Task Definition
Input: Single RGB Image
Output: A Set of detected objects, each containing
- Category Label (From fixed, known set of categories)
- Bounding box (four numbers: x, y, width, height)
Challenges (Compared to Image Classification)
- Multiple Outputs - Need to output variable number of objects/image
- Multiple Types of output - Need to predict “What” as well as “where”

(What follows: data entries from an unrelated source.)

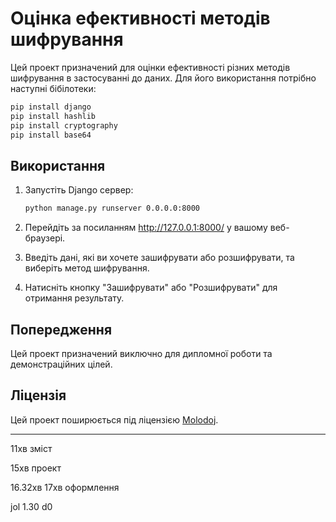 # Оцінка ефективності методів шифрування

Цей проект призначений для оцінки ефективності різних методів шифрування в застосуванні до даних. Для його використання 
потрібно наступні бібілотеки:

```bash
pip install django
pip install hashlib
pip install cryptography
pip install base64
```

## Використання

1. Запустіть Django сервер:

    ```bash
    python manage.py runserver 0.0.0.0:8000
    ```

2. Перейдіть за посиланням http://127.0.0.1:8000/ у вашому веб-браузері.

3. Введіть дані, які ви хочете зашифрувати або розшифрувати, та виберіть метод шифрування.

4. Натисніть кнопку "Зашифрувати" або "Розшифрувати" для отримання результату.


## Попередження

Цей проект призначений виключно для дипломної роботи та демонстраційних цілей.

## Ліцензія

Цей проект поширюється під ліцензією [Molodoj](LICENSE).

---

11хв зміст

15хв проект

16.32хв 17хв оформлення


jol 1.30 d0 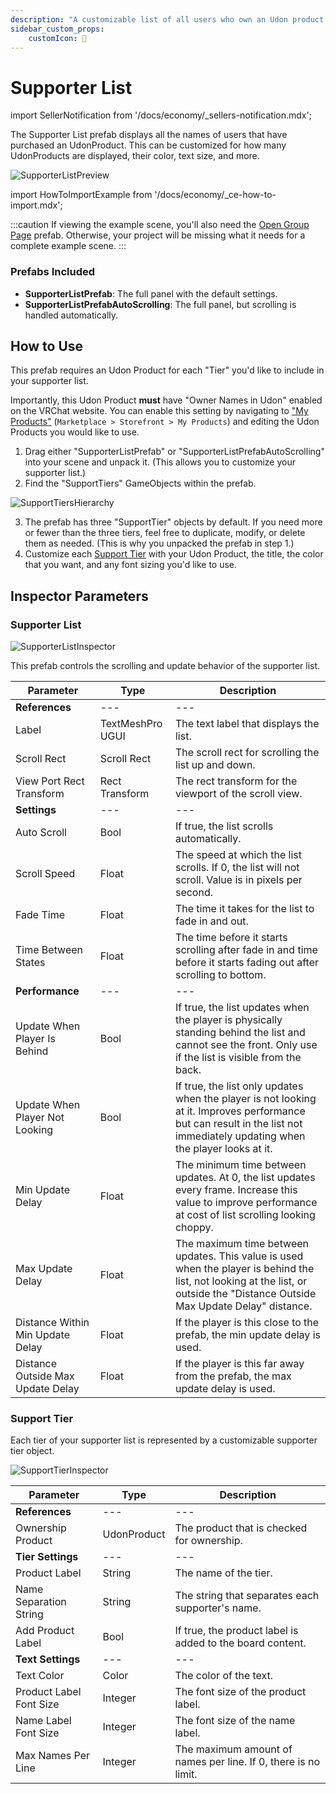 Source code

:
 ```yaml
---
description: "A customizable list of all users who own an Udon product."
sidebar_custom_props:
    customIcon: 🥇
---
```


# Supporter List

import SellerNotification from '/docs/economy/_sellers-notification.mdx';

<SellerNotification/>

The Supporter List prefab displays all the names of users that have purchased an UdonProduct. This can be customized for how many UdonProducts are displayed, their color, text size, and more.

![SupporterListPreview](/img/economy/examples/SupporterList-Preview.png "Preview of the supporter list prefab.")

import HowToImportExample from '/docs/economy/_ce-how-to-import.mdx';

<HowToImportExample/>

:::caution
If viewing the example scene, you'll also need the [Open Group Page](/economy/sdk/examples/open-group-page) prefab. Otherwise, your project will be missing what it needs for a complete example scene.
:::

### Prefabs Included
* **SupporterListPrefab**: The full panel with the default settings.
* **SupporterListPrefabAutoScrolling**: The full panel, but scrolling is handled automatically.

## How to Use

This prefab requires an Udon Product for each "Tier" you'd like to include in your supporter list.

Importantly, this Udon Product **must** have "Owner Names in Udon" enabled on the VRChat website. You can enable this setting by navigating to ["My Products"](https://vrchat.com/home/marketplace/storefront/products) (`Marketplace > Storefront > My Products`) and editing the Udon Products you would like to use.

1. Drag either "SupporterListPrefab" or "SupporterListPrefabAutoScrolling" into your scene and unpack it. (This allows you to customize your supporter list.)
2. Find the "SupportTiers" GameObjects within the prefab.

![SupportTiersHierarchy](/img/economy/examples/SupporterList-SupportTiersHierarchy.png "Location of the SupportTiers object in the hierarchy.")

3. The prefab has three "SupportTier" objects by default. If you need more or fewer than the three tiers, feel free to duplicate, modify, or delete them as needed. (This is why you unpacked the prefab in step 1.)
4. Customize each [Support Tier](supporter-list#support-tier) with your Udon Product, the title, the color that you want, and any font sizing you'd like to use.

## Inspector Parameters

### Supporter List

![SupporterListInspector](/img/economy/examples/SupporterList-Inspector.png "Preview of the supporter list inspector.")

This prefab controls the scrolling and update behavior of the supporter list.

| Parameter | Type | Description |
| --- | --- | --- |
| **References** | --- | --- |
| Label | TextMeshPro UGUI | The text label that displays the list. |
| Scroll Rect | Scroll Rect | The scroll rect for scrolling the list up and down. |
| View Port Rect Transform | Rect Transform | The rect transform for the viewport of the scroll view. |
| **Settings** | --- | --- |
| Auto Scroll | Bool | If true, the list scrolls automatically. |
| Scroll Speed | Float | The speed at which the list scrolls. If 0, the list will not scroll. Value is in pixels per second. |
| Fade Time | Float | The time it takes for the list to fade in and out. |
| Time Between States | Float | The time before it starts scrolling after fade in and time before it starts fading out after scrolling to bottom. |
| **Performance** | --- | --- |
| Update When Player Is Behind | Bool | If true, the list updates when the player is physically standing behind the list and cannot see the front. Only use if the list is visible from the back. |
| Update When Player Not Looking | Bool | If true, the list only updates when the player is not looking at it. Improves performance but can result in the list not immediately updating when the player looks at it. |
| Min Update Delay | Float | The minimum time between updates. At 0, the list updates every frame. Increase this value to improve performance at cost of list scrolling looking choppy. |
| Max Update Delay | Float | The maximum time between updates. This value is used when the player is behind the list, not looking at the list, or outside the "Distance Outside Max Update Delay" distance. |
| Distance Within Min Update Delay | Float | If the player is this close to the prefab, the min update delay is used. |
| Distance Outside Max Update Delay | Float | If the player is this far away from the prefab, the max update delay is used.  |


### Support Tier

Each tier of your supporter list is represented by a customizable supporter tier object.

![SupportTierInspector](/img/economy/examples/SupporterList-TierInspector.png "Preview of the support tier inspector.")

| Parameter | Type | Description |
| --- | --- | --- |
| **References** | --- | --- |
| Ownership Product | UdonProduct | The product that is checked for ownership. |
| **Tier Settings** | --- | --- |
| Product Label | String | The name of the tier. |
| Name Separation String | String | The string that separates each supporter's name. |
| Add Product Label | Bool | If true, the product label is added to the board content. |
| **Text Settings** | --- | --- |
| Text Color | Color | The color of the text. |
| Product Label Font Size | Integer | The font size of the product label. |
| Name Label Font Size | Integer | The font size of the name label. |
| Max Names Per Line | Integer | The maximum amount of names per line. If 0, there is no limit. |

- Large Images - Need more resolution to properly identify each object
Detecting Single objects
- We can use a architecture that produces two outputs
- One predicts the classification
- One predicts the box coordinates
- We use the Softmax Loss and L2 Loss, and use the weighted sum
- We use weighted sum since gradient descent needs a single loss
- MultiTask Loss
Detecting Multiple Objects: Sliding Window
- Add a “Background” Category to the Classifier
- Have a Sliding Window that slides over the image, and runs classification
- This is Too Computationally Heavy. Not good
Region Proposals
- Find a small set of boxes that are likely to cover all objects
- Often based on heuristics
- Used for R-CNN (Region Based CNN)
- What if region (bounding Box) doesn’t quite match with the object?
- Use MultiTask Loss such that Conv Net outputs Class and BBox
- Classify Each Region
- Bounding Box Regression
- Predict “Transform” to correct the Region of Interest